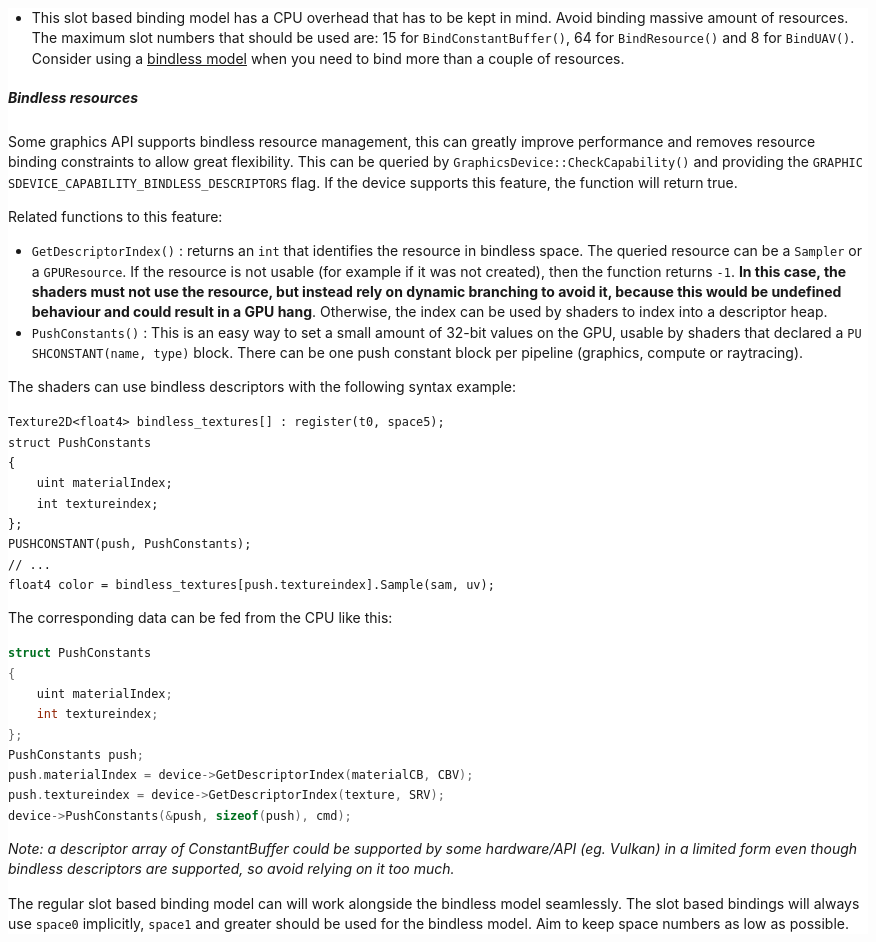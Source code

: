 - This slot based binding model has a CPU overhead that has to be kept in mind. Avoid binding massive amount of resources. The maximum slot numbers that should be used are: 15 for `BindConstantBuffer()`, 64 for `BindResource()` and 8 for `BindUAV()`. Consider using a [bindless model](#bindless-resources) when you need to bind more than a couple of resources.

##### Bindless resources

Some graphics API supports bindless resource management, this can greatly improve performance and removes resource binding constraints to allow great flexibility. This can be queried by `GraphicsDevice::CheckCapability()` and providing the `GRAPHICSDEVICE_CAPABILITY_BINDLESS_DESCRIPTORS` flag. If the device supports this feature, the function will return true.

Related functions to this feature:
- `GetDescriptorIndex()` : returns an `int` that identifies the resource in bindless space. The queried resource can be a `Sampler` or a `GPUResource`. If the resource is not usable (for example if it was not created), then the function returns `-1`. **In this case, the shaders must not use the resource, but instead rely on dynamic branching to avoid it, because this would be undefined behaviour and could result in a GPU hang**. Otherwise, the index can be used by shaders to index into a descriptor heap.
- `PushConstants()` : This is an easy way to set a small amount of 32-bit values on the GPU, usable by shaders that declared a `PUSHCONSTANT(name, type)` block. There can be one push constant block per pipeline (graphics, compute or raytracing).

The shaders can use bindless descriptors with the following syntax example:

```hlsl
Texture2D<float4> bindless_textures[] : register(t0, space5);
struct PushConstants
{
	uint materialIndex;
	int textureindex;
};
PUSHCONSTANT(push, PushConstants);
// ...
float4 color = bindless_textures[push.textureindex].Sample(sam, uv);
```

The corresponding data can be fed from the CPU like this:

```cpp
struct PushConstants
{
	uint materialIndex;
	int textureindex;
};
PushConstants push;
push.materialIndex = device->GetDescriptorIndex(materialCB, CBV);
push.textureindex = device->GetDescriptorIndex(texture, SRV);
device->PushConstants(&push, sizeof(push), cmd);
```

*Note: a descriptor array of ConstantBuffer<T> could be supported by some hardware/API (eg. Vulkan) in a limited form even though bindless descriptors are supported, so avoid relying on it too much.*

The regular slot based binding model can will work alongside the bindless model seamlessly. The slot based bindings will always use `space0` implicitly, `space1` and greater should be used for the bindless model. Aim to keep space numbers as low as possible.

--*--

With the pictures set aside, return each line of the listing exactly as given.

**SOLVED EXERCISE**.
Source code

: - This slot based binding model has a CPU overhead that has to be kept in mind. Avoid binding massive amount of resources. The maximum slot numbers that should be used are: 15 for `BindConstantBuffer()`, 64 for `BindResource()` and 8 for `BindUAV()`. Consider using a [bindless model](#bindless-resources) when you need to bind more than a couple of resources.

##### Bindless resources

Some graphics API supports bindless resource management, this can greatly improve performance and removes resource binding constraints to allow great flexibility. This can be queried by `GraphicsDevice::CheckCapability()` and providing the `GRAPHICSDEVICE_CAPABILITY_BINDLESS_DESCRIPTORS` flag. If the device supports this feature, the function will return true.

Related functions to this feature:
- `GetDescriptorIndex()` : returns an `int` that identifies the resource in bindless space. The queried resource can be a `Sampler` or a `GPUResource`. If the resource is not usable (for example if it was not created), then the function returns `-1`. **In this case, the shaders must not use the resource, but instead rely on dynamic branching to avoid it, because this would be undefined behaviour and could result in a GPU hang**. Otherwise, the index can be used by shaders to index into a descriptor heap.
- `PushConstants()` : This is an easy way to set a small amount of 32-bit values on the GPU, usable by shaders that declared a `PUSHCONSTANT(name, type)` block. There can be one push constant block per pipeline (graphics, compute or raytracing).

The shaders can use bindless descriptors with the following syntax example:

```hlsl
Texture2D<float4> bindless_textures[] : register(t0, space5);
struct PushConstants
{
	uint materialIndex;
	int textureindex;
};
PUSHCONSTANT(push, PushConstants);
// ...
float4 color = bindless_textures[push.textureindex].Sample(sam, uv);
```

The corresponding data can be fed from the CPU like this:

```cpp
struct PushConstants
{
	uint materialIndex;
	int textureindex;
};
PushConstants push;
push.materialIndex = device->GetDescriptorIndex(materialCB, CBV);
push.textureindex = device->GetDescriptorIndex(texture, SRV);
device->PushConstants(&push, sizeof(push), cmd);
```

*Note: a descriptor array of ConstantBuffer<T> could be supported by some hardware/API (eg. Vulkan) in a limited form even though bindless descriptors are supported, so avoid relying on it too much.*

The regular slot based binding model can will work alongside the bindless model seamlessly. The slot based bindings will always use `space0` implicitly, `space1` and greater should be used for the bindless model. Aim to keep space numbers as low as possible.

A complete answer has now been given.